__Supplied entries__

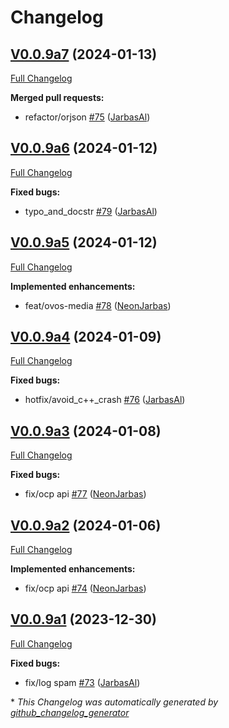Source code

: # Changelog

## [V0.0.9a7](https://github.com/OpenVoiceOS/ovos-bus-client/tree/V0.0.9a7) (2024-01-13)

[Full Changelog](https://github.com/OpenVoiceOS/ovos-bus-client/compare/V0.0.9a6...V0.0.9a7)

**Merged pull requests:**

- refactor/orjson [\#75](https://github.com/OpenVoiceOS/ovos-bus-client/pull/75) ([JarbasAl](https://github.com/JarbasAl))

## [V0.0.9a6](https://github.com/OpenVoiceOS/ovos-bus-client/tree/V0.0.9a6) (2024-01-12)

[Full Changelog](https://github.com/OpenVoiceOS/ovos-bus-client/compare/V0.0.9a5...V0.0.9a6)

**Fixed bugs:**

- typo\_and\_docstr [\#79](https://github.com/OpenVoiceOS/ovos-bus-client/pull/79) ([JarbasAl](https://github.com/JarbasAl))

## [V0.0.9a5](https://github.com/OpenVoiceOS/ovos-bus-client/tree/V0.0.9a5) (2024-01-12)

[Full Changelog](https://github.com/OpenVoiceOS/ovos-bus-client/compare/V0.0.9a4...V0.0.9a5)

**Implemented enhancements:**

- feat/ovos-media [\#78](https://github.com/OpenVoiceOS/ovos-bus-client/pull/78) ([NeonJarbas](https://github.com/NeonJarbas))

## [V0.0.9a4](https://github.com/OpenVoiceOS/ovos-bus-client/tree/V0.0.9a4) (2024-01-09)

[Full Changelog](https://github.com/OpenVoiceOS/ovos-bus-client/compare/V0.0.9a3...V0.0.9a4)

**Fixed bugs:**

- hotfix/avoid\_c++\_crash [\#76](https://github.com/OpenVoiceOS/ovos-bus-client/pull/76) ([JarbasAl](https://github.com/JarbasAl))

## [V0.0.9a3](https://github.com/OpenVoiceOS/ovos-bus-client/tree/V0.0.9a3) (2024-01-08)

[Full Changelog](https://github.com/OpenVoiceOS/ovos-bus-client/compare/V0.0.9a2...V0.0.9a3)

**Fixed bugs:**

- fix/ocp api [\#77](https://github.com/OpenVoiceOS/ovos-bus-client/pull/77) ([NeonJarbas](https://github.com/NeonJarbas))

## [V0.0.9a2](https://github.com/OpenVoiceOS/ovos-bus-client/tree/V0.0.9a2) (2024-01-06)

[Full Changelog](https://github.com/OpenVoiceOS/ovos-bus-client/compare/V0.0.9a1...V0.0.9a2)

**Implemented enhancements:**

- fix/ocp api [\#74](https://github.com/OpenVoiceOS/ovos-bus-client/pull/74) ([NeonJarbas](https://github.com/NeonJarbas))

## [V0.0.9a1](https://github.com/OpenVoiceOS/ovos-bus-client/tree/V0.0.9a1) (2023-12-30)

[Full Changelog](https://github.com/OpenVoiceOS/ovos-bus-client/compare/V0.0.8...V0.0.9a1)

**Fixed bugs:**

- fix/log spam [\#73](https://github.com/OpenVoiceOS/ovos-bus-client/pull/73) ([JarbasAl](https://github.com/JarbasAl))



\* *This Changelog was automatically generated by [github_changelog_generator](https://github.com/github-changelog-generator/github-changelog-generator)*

==

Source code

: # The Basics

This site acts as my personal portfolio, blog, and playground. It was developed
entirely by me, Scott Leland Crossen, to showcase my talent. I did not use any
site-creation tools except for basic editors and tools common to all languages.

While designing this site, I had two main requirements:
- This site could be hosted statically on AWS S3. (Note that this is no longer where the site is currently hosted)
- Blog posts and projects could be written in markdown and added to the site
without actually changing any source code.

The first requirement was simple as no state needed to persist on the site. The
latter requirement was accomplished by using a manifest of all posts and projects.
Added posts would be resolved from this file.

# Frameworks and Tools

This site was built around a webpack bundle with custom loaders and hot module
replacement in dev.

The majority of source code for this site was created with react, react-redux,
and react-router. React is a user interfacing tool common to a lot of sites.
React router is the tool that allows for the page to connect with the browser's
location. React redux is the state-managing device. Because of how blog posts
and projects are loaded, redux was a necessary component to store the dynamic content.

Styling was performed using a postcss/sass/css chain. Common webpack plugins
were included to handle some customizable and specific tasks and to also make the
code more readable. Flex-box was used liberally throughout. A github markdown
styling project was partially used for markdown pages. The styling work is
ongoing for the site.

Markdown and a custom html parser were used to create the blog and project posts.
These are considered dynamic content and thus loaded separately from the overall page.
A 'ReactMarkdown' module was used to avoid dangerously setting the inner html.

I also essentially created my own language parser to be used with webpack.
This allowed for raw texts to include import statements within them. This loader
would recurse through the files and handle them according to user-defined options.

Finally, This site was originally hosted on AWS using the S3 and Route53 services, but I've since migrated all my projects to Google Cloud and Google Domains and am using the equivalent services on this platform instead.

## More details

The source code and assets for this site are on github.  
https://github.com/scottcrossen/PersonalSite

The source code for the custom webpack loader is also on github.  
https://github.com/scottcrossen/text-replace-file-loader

__About this task__
Output should match, line for line, the stretch of the material above from the line holding "The majority of" through the line holding "would recurse through".

__Your solution__
The majority of source code for this site was created with react, react-redux,
and react-router. React is a user interfacing tool common to a lot of sites.
React router is the tool that allows for the page to connect with the browser's
location. React redux is the state-managing device. Because of how blog posts
and projects are loaded, redux was a necessary component to store the dynamic content.

Styling was performed using a postcss/sass/css chain. Common webpack plugins
were included to handle some customizable and specific tasks and to also make the
code more readable. Flex-box was used liberally throughout. A github markdown
styling project was partially used for markdown pages. The styling work is
ongoing for the site.

Markdown and a custom html parser were used to create the blog and project posts.
These are considered dynamic content and thus loaded separately from the overall page.
A 'ReactMarkdown' module was used to avoid dangerously setting the inner html.

I also essentially created my own language parser to be used with webpack.
This allowed for raw texts to include import statements within them. This loader
would recurse through the files and handle them according to user-defined options.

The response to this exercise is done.